◆ Task goal ◆
Once the data has been read, restate all of it exactly.

++++++++

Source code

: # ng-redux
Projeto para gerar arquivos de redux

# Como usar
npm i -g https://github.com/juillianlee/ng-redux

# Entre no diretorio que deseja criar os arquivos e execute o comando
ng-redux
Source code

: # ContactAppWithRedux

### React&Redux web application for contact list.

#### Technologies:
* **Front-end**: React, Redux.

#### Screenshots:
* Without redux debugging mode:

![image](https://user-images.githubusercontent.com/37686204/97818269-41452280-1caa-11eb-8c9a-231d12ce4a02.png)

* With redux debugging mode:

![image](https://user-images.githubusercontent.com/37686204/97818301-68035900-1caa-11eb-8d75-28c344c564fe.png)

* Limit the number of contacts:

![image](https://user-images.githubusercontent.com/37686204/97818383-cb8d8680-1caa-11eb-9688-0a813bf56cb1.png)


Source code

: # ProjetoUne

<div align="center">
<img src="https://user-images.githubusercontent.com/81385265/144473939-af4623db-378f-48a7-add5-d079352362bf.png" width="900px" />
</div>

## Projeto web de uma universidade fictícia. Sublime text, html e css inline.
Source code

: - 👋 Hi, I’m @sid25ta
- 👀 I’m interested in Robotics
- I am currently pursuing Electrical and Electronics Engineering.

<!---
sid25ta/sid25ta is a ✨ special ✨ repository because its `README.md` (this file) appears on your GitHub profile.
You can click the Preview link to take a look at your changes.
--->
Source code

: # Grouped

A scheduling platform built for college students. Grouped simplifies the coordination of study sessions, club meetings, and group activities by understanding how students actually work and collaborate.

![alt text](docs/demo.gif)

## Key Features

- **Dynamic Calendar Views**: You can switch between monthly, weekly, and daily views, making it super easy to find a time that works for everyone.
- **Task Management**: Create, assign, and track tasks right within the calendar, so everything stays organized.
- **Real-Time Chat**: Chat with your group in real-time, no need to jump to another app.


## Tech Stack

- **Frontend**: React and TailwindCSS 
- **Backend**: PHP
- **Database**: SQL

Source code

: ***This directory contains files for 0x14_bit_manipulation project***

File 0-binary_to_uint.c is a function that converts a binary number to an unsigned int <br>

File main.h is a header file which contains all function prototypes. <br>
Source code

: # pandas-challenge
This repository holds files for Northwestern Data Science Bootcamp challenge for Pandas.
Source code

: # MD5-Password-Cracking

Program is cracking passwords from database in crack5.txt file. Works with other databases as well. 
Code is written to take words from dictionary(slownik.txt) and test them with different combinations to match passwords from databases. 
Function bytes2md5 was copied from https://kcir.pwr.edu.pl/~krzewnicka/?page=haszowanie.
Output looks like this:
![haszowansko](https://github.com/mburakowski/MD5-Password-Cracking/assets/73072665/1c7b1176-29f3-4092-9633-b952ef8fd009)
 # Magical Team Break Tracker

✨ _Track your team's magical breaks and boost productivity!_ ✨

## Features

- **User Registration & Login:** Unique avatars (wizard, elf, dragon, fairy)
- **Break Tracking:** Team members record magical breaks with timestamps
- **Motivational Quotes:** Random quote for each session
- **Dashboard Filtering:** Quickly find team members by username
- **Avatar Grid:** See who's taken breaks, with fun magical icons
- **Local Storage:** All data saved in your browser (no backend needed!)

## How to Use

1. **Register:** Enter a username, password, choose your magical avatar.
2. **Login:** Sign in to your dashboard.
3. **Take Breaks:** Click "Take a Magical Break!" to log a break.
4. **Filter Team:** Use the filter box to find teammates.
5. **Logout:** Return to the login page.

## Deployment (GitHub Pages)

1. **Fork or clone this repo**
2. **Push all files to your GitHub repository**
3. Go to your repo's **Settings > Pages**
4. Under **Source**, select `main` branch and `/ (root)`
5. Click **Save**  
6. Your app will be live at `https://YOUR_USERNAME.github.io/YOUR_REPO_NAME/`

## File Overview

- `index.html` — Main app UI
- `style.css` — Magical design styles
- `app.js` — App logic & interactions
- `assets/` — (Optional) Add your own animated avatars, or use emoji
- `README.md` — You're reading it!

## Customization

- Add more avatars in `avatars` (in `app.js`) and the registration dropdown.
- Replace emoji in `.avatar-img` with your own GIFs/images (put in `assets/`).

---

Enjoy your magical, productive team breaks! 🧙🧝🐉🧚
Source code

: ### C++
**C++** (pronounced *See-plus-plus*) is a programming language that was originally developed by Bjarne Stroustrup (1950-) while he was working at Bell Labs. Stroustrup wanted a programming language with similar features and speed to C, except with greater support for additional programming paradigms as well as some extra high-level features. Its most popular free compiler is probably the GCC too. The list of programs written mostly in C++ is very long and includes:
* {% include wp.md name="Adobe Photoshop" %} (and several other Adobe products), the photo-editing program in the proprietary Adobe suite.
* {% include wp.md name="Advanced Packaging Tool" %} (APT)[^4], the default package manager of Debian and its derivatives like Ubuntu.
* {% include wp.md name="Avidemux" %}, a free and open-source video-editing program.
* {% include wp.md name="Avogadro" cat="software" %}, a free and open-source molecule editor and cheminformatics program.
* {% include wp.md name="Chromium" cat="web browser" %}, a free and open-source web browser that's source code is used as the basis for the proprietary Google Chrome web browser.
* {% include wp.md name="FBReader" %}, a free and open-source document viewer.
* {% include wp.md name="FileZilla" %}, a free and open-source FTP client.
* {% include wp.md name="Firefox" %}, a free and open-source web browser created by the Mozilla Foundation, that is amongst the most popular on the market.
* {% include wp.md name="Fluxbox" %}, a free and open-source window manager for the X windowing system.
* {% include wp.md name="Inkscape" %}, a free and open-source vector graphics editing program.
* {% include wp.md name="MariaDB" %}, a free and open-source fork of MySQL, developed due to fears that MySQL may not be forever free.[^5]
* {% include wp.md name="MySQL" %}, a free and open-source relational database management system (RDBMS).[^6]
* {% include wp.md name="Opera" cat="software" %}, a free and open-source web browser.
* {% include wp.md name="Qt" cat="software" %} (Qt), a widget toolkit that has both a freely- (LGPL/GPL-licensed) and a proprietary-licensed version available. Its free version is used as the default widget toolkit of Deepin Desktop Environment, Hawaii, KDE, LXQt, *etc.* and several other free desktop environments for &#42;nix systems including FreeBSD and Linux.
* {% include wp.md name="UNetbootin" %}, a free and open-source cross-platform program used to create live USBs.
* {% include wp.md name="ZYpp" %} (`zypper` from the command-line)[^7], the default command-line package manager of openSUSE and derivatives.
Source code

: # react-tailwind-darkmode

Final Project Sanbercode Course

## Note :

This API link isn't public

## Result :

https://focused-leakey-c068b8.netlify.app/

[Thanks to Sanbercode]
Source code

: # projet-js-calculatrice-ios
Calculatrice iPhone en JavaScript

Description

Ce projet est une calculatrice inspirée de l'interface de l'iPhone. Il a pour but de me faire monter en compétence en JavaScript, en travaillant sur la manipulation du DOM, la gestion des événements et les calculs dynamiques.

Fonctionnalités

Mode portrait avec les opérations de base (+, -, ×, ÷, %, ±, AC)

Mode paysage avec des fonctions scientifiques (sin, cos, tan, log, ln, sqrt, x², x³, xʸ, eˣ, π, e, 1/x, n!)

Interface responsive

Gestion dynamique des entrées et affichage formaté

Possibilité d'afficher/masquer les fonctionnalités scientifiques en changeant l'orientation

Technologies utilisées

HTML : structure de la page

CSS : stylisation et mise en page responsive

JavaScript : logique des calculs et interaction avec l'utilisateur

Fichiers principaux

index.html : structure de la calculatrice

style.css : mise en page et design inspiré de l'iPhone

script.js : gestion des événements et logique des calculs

++++++++

◆ Answer section ◆
Source code

: # ng-redux
Projeto para gerar arquivos de redux

# Como usar
npm i -g https://github.com/juillianlee/ng-redux

# Entre no diretorio que deseja criar os arquivos e execute o comando
ng-redux
Source code

: # ContactAppWithRedux

### React&Redux web application for contact list.

#### Technologies:
* **Front-end**: React, Redux.

#### Screenshots:
* Without redux debugging mode:

![image](https://user-images.githubusercontent.com/37686204/97818269-41452280-1caa-11eb-8c9a-231d12ce4a02.png)

* With redux debugging mode:

![image](https://user-images.githubusercontent.com/37686204/97818301-68035900-1caa-11eb-8d75-28c344c564fe.png)

* Limit the number of contacts:

![image](https://user-images.githubusercontent.com/37686204/97818383-cb8d8680-1caa-11eb-9688-0a813bf56cb1.png)


Source code

: # ProjetoUne

<div align="center">
<img src="https://user-images.githubusercontent.com/81385265/144473939-af4623db-378f-48a7-add5-d079352362bf.png" width="900px" />
</div>

## Projeto web de uma universidade fictícia. Sublime text, html e css inline.
Source code

: - 👋 Hi, I’m @sid25ta
- 👀 I’m interested in Robotics
- I am currently pursuing Electrical and Electronics Engineering.

<!---
sid25ta/sid25ta is a ✨ special ✨ repository because its `README.md` (this file) appears on your GitHub profile.
You can click the Preview link to take a look at your changes.
--->
Source code

: # Grouped

A scheduling platform built for college students. Grouped simplifies the coordination of study sessions, club meetings, and group activities by understanding how students actually work and collaborate.

![alt text](docs/demo.gif)

## Key Features

- **Dynamic Calendar Views**: You can switch between monthly, weekly, and daily views, making it super easy to find a time that works for everyone.
- **Task Management**: Create, assign, and track tasks right within the calendar, so everything stays organized.
- **Real-Time Chat**: Chat with your group in real-time, no need to jump to another app.


## Tech Stack

- **Frontend**: React and TailwindCSS 
- **Backend**: PHP
- **Database**: SQL

Source code

: ***This directory contains files for 0x14_bit_manipulation project***

File 0-binary_to_uint.c is a function that converts a binary number to an unsigned int <br>

File main.h is a header file which contains all function prototypes. <br>
Source code

: # pandas-challenge
This repository holds files for Northwestern Data Science Bootcamp challenge for Pandas.
Source code

: # MD5-Password-Cracking

Program is cracking passwords from database in crack5.txt file. Works with other databases as well. 
Code is written to take words from dictionary(slownik.txt) and test them with different combinations to match passwords from databases. 
Function bytes2md5 was copied from https://kcir.pwr.edu.pl/~krzewnicka/?page=haszowanie.
Output looks like this:
![haszowansko](https://github.com/mburakowski/MD5-Password-Cracking/assets/73072665/1c7b1176-29f3-4092-9633-b952ef8fd009)
 # Magical Team Break Tracker

✨ _Track your team's magical breaks and boost productivity!_ ✨

## Features

- **User Registration & Login:** Unique avatars (wizard, elf, dragon, fairy)
- **Break Tracking:** Team members record magical breaks with timestamps
- **Motivational Quotes:** Random quote for each session
- **Dashboard Filtering:** Quickly find team members by username
- **Avatar Grid:** See who's taken breaks, with fun magical icons
- **Local Storage:** All data saved in your browser (no backend needed!)

## How to Use

1. **Register:** Enter a username, password, choose your magical avatar.
2. **Login:** Sign in to your dashboard.
3. **Take Breaks:** Click "Take a Magical Break!" to log a break.
4. **Filter Team:** Use the filter box to find teammates.
5. **Logout:** Return to the login page.

## Deployment (GitHub Pages)

1. **Fork or clone this repo**
2. **Push all files to your GitHub repository**
3. Go to your repo's **Settings > Pages**
4. Under **Source**, select `main` branch and `/ (root)`
5. Click **Save**  
6. Your app will be live at `https://YOUR_USERNAME.github.io/YOUR_REPO_NAME/`

## File Overview

- `index.html` — Main app UI
- `style.css` — Magical design styles
- `app.js` — App logic & interactions
- `assets/` — (Optional) Add your own animated avatars, or use emoji
- `README.md` — You're reading it!

## Customization

- Add more avatars in `avatars` (in `app.js`) and the registration dropdown.
- Replace emoji in `.avatar-img` with your own GIFs/images (put in `assets/`).

---

Enjoy your magical, productive team breaks! 🧙🧝🐉🧚
Source code

: ### C++
**C++** (pronounced *See-plus-plus*) is a programming language that was originally developed by Bjarne Stroustrup (1950-) while he was working at Bell Labs. Stroustrup wanted a programming language with similar features and speed to C, except with greater support for additional programming paradigms as well as some extra high-level features. Its most popular free compiler is probably the GCC too. The list of programs written mostly in C++ is very long and includes:
* {% include wp.md name="Adobe Photoshop" %} (and several other Adobe products), the photo-editing program in the proprietary Adobe suite.
* {% include wp.md name="Advanced Packaging Tool" %} (APT)[^4], the default package manager of Debian and its derivatives like Ubuntu.
* {% include wp.md name="Avidemux" %}, a free and open-source video-editing program.
* {% include wp.md name="Avogadro" cat="software" %}, a free and open-source molecule editor and cheminformatics program.
* {% include wp.md name="Chromium" cat="web browser" %}, a free and open-source web browser that's source code is used as the basis for the proprietary Google Chrome web browser.
* {% include wp.md name="FBReader" %}, a free and open-source document viewer.
* {% include wp.md name="FileZilla" %}, a free and open-source FTP client.
* {% include wp.md name="Firefox" %}, a free and open-source web browser created by the Mozilla Foundation, that is amongst the most popular on the market.
* {% include wp.md name="Fluxbox" %}, a free and open-source window manager for the X windowing system.
* {% include wp.md name="Inkscape" %}, a free and open-source vector graphics editing program.
* {% include wp.md name="MariaDB" %}, a free and open-source fork of MySQL, developed due to fears that MySQL may not be forever free.[^5]
* {% include wp.md name="MySQL" %}, a free and open-source relational database management system (RDBMS).[^6]
* {% include wp.md name="Opera" cat="software" %}, a free and open-source web browser.
* {% include wp.md name="Qt" cat="software" %} (Qt), a widget toolkit that has both a freely- (LGPL/GPL-licensed) and a proprietary-licensed version available. Its free version is used as the default widget toolkit of Deepin Desktop Environment, Hawaii, KDE, LXQt, *etc.* and several other free desktop environments for &#42;nix systems including FreeBSD and Linux.
* {% include wp.md name="UNetbootin" %}, a free and open-source cross-platform program used to create live USBs.
* {% include wp.md name="ZYpp" %} (`zypper` from the command-line)[^7], the default command-line package manager of openSUSE and derivatives.
Source code

: # react-tailwind-darkmode

Final Project Sanbercode Course

## Note :

This API link isn't public

## Result :

https://focused-leakey-c068b8.netlify.app/

[Thanks to Sanbercode]
Source code

: # projet-js-calculatrice-ios
Calculatrice iPhone en JavaScript

Description

Ce projet est une calculatrice inspirée de l'interface de l'iPhone. Il a pour but de me faire monter en compétence en JavaScript, en travaillant sur la manipulation du DOM, la gestion des événements et les calculs dynamiques.

Fonctionnalités

Mode portrait avec les opérations de base (+, -, ×, ÷, %, ±, AC)

Mode paysage avec des fonctions scientifiques (sin, cos, tan, log, ln, sqrt, x², x³, xʸ, eˣ, π, e, 1/x, n!)

Interface responsive

Gestion dynamique des entrées et affichage formaté

Possibilité d'afficher/masquer les fonctionnalités scientifiques en changeant l'orientation

Technologies utilisées

HTML : structure de la page

CSS : stylisation et mise en page responsive

JavaScript : logique des calculs et interaction avec l'utilisateur

Fichiers principaux

index.html : structure de la calculatrice

style.css : mise en page et design inspiré de l'iPhone

script.js : gestion des événements et logique des calculs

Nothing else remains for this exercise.